PROBLEM REQUIREMENTS: Each image should be skipped while the records are restated word for word.

:: EXTRACTED ENTRIES ::

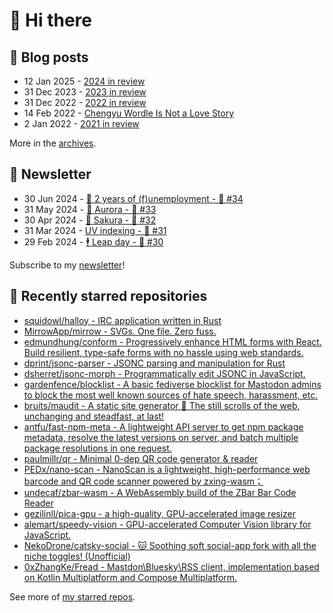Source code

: # 👋 Hi there

## 📝 Blog posts

<!-- feed start -->
- 12 Jan 2025 - [2024 in review](https://cheeaun.com/blog/2025/01/2024-in-review/)
- 31 Dec 2023 - [2023 in review](https://cheeaun.com/blog/2023/12/2023-in-review/)
- 31 Dec 2022 - [2022 in review](https://cheeaun.com/blog/2022/12/2022-in-review/)
- 14 Feb 2022 - [Chengyu Wordle Is Not a Love Story](https://cheeaun.com/blog/2022/02/chengyu-wordle-is-not-a-love-story/)
- 2 Jan 2022 - [2021 in review](https://cheeaun.com/blog/2022/01/2021-in-review/)
<!-- feed end -->

More in the [archives](https://cheeaun.com/blog/archives/).

## 📰 Newsletter

<!-- newsletter start -->
- 30 Jun 2024 - [🎂 2 years of (f)unemployment - 🥫 #34](https://cheeaun.substack.com/p/2-years-of-funemployment-34)
- 31 May 2024 - [🌌 Aurora - 🥫 #33](https://cheeaun.substack.com/p/aurora-33)
- 30 Apr 2024 - [🌸 Sakura - 🥫 #32](https://cheeaun.substack.com/p/sakura-32)
- 31 Mar 2024 - [UV indexing - 🥫 #31](https://cheeaun.substack.com/p/uv-indexing-31)
- 29 Feb 2024 - [🕴️ Leap day - 🥫 #30](https://cheeaun.substack.com/p/leap-day-30)
<!-- newsletter end -->

Subscribe to my [newsletter](https://cheeaun.substack.com/)!

## 🌟 Recently starred repositories

<!-- starred repos start -->
- [squidowl/halloy - IRC application written in Rust](https://github.com/squidowl/halloy)
- [MirrowApp/mirrow - SVGs. One file. Zero fuss. ](https://github.com/MirrowApp/mirrow)
- [edmundhung/conform - Progressively enhance HTML forms with React. Build resilient, type-safe forms with no hassle using web standards.](https://github.com/edmundhung/conform)
- [dprint/jsonc-parser - JSONC parsing and manipulation for Rust](https://github.com/dprint/jsonc-parser)
- [dsherret/jsonc-morph - Programmatically edit JSONC in JavaScript.](https://github.com/dsherret/jsonc-morph)
- [gardenfence/blocklist - A basic fediverse blocklist for Mastodon admins to block the most well known sources of hate speech, harassment, etc.](https://github.com/gardenfence/blocklist)
- [bruits/maudit - A static site generator 👑 The still scrolls of the web, unchanging and steadfast, at last!](https://github.com/bruits/maudit)
- [antfu/fast-npm-meta - A lightweight API server to get npm package metadata, resolve the latest versions on server, and batch multiple package resolutions in one request.](https://github.com/antfu/fast-npm-meta)
- [paulmillr/qr - Minimal 0-dep QR code generator & reader](https://github.com/paulmillr/qr)
- [PEDx/nano-scan - NanoScan is a lightweight, high-performance web barcode and QR code scanner powered by zxing-wasm；](https://github.com/PEDx/nano-scan)
- [undecaf/zbar-wasm - A WebAssembly build of the ZBar Bar Code Reader](https://github.com/undecaf/zbar-wasm)
- [gezilinll/pica-gpu -  a high-quality, GPU-accelerated image resizer](https://github.com/gezilinll/pica-gpu)
- [alemart/speedy-vision - GPU-accelerated Computer Vision library for JavaScript.](https://github.com/alemart/speedy-vision)
- [NekoDrone/catsky-social - 🐱 Soothing soft social-app fork with all the niche toggles! (Unofficial)](https://github.com/NekoDrone/catsky-social)
- [0xZhangKe/Fread - Mastdon\Bluesky\RSS client, implementation based on Kotlin Multiplatform and Compose Multiplatform.](https://github.com/0xZhangKe/Fread)
<!-- starred repos end -->

See more of [my starred repos](https://github.com/stars/cheeaun/).
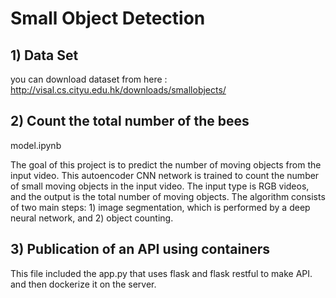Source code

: # Small Object Detection

## 1) Data Set
you can download dataset from here :
http://visal.cs.cityu.edu.hk/downloads/smallobjects/

## 2) Count the total number of the bees
model.ipynb


The goal of this project is to predict the number of moving objects from the input video.
This autoencoder CNN network is trained to count the number of small moving objects in the input video. The input type is RGB videos, and the output is the total number of moving objects. 
The algorithm consists of two main steps: 1) image segmentation, which is performed by a deep neural network, and 2) object counting.



## 3) Publication of an API using containers

This file included the app.py that uses flask and flask restful to make API. and then dockerize it on the server.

:::

YOUR SOLUTION:
Source code

: # 👋 Hi there

## 📝 Blog posts

<!-- feed start -->
- 12 Jan 2025 - [2024 in review](https://cheeaun.com/blog/2025/01/2024-in-review/)
- 31 Dec 2023 - [2023 in review](https://cheeaun.com/blog/2023/12/2023-in-review/)
- 31 Dec 2022 - [2022 in review](https://cheeaun.com/blog/2022/12/2022-in-review/)
- 14 Feb 2022 - [Chengyu Wordle Is Not a Love Story](https://cheeaun.com/blog/2022/02/chengyu-wordle-is-not-a-love-story/)
- 2 Jan 2022 - [2021 in review](https://cheeaun.com/blog/2022/01/2021-in-review/)
<!-- feed end -->

More in the [archives](https://cheeaun.com/blog/archives/).

## 📰 Newsletter

<!-- newsletter start -->
- 30 Jun 2024 - [🎂 2 years of (f)unemployment - 🥫 #34](https://cheeaun.substack.com/p/2-years-of-funemployment-34)
- 31 May 2024 - [🌌 Aurora - 🥫 #33](https://cheeaun.substack.com/p/aurora-33)
- 30 Apr 2024 - [🌸 Sakura - 🥫 #32](https://cheeaun.substack.com/p/sakura-32)
- 31 Mar 2024 - [UV indexing - 🥫 #31](https://cheeaun.substack.com/p/uv-indexing-31)
- 29 Feb 2024 - [🕴️ Leap day - 🥫 #30](https://cheeaun.substack.com/p/leap-day-30)
<!-- newsletter end -->

Subscribe to my [newsletter](https://cheeaun.substack.com/)!

## 🌟 Recently starred repositories

<!-- starred repos start -->
- [squidowl/halloy - IRC application written in Rust](https://github.com/squidowl/halloy)
- [MirrowApp/mirrow - SVGs. One file. Zero fuss. ](https://github.com/MirrowApp/mirrow)
- [edmundhung/conform - Progressively enhance HTML forms with React. Build resilient, type-safe forms with no hassle using web standards.](https://github.com/edmundhung/conform)
- [dprint/jsonc-parser - JSONC parsing and manipulation for Rust](https://github.com/dprint/jsonc-parser)
- [dsherret/jsonc-morph - Programmatically edit JSONC in JavaScript.](https://github.com/dsherret/jsonc-morph)
- [gardenfence/blocklist - A basic fediverse blocklist for Mastodon admins to block the most well known sources of hate speech, harassment, etc.](https://github.com/gardenfence/blocklist)
- [bruits/maudit - A static site generator 👑 The still scrolls of the web, unchanging and steadfast, at last!](https://github.com/bruits/maudit)
- [antfu/fast-npm-meta - A lightweight API server to get npm package metadata, resolve the latest versions on server, and batch multiple package resolutions in one request.](https://github.com/antfu/fast-npm-meta)
- [paulmillr/qr - Minimal 0-dep QR code generator & reader](https://github.com/paulmillr/qr)
- [PEDx/nano-scan - NanoScan is a lightweight, high-performance web barcode and QR code scanner powered by zxing-wasm；](https://github.com/PEDx/nano-scan)
- [undecaf/zbar-wasm - A WebAssembly build of the ZBar Bar Code Reader](https://github.com/undecaf/zbar-wasm)
- [gezilinll/pica-gpu -  a high-quality, GPU-accelerated image resizer](https://github.com/gezilinll/pica-gpu)
- [alemart/speedy-vision - GPU-accelerated Computer Vision library for JavaScript.](https://github.com/alemart/speedy-vision)
- [NekoDrone/catsky-social - 🐱 Soothing soft social-app fork with all the niche toggles! (Unofficial)](https://github.com/NekoDrone/catsky-social)
- [0xZhangKe/Fread - Mastdon\Bluesky\RSS client, implementation based on Kotlin Multiplatform and Compose Multiplatform.](https://github.com/0xZhangKe/Fread)
<!-- starred repos end -->

See more of [my starred repos](https://github.com/stars/cheeaun/).
Source code

: # Small Object Detection

## 1) Data Set
you can download dataset from here :
http://visal.cs.cityu.edu.hk/downloads/smallobjects/

## 2) Count the total number of the bees
model.ipynb


The goal of this project is to predict the number of moving objects from the input video.
This autoencoder CNN network is trained to count the number of small moving objects in the input video. The input type is RGB videos, and the output is the total number of moving objects. 
The algorithm consists of two main steps: 1) image segmentation, which is performed by a deep neural network, and 2) object counting.



## 3) Publication of an API using containers

This file included the app.py that uses flask and flask restful to make API. and then dockerize it on the server.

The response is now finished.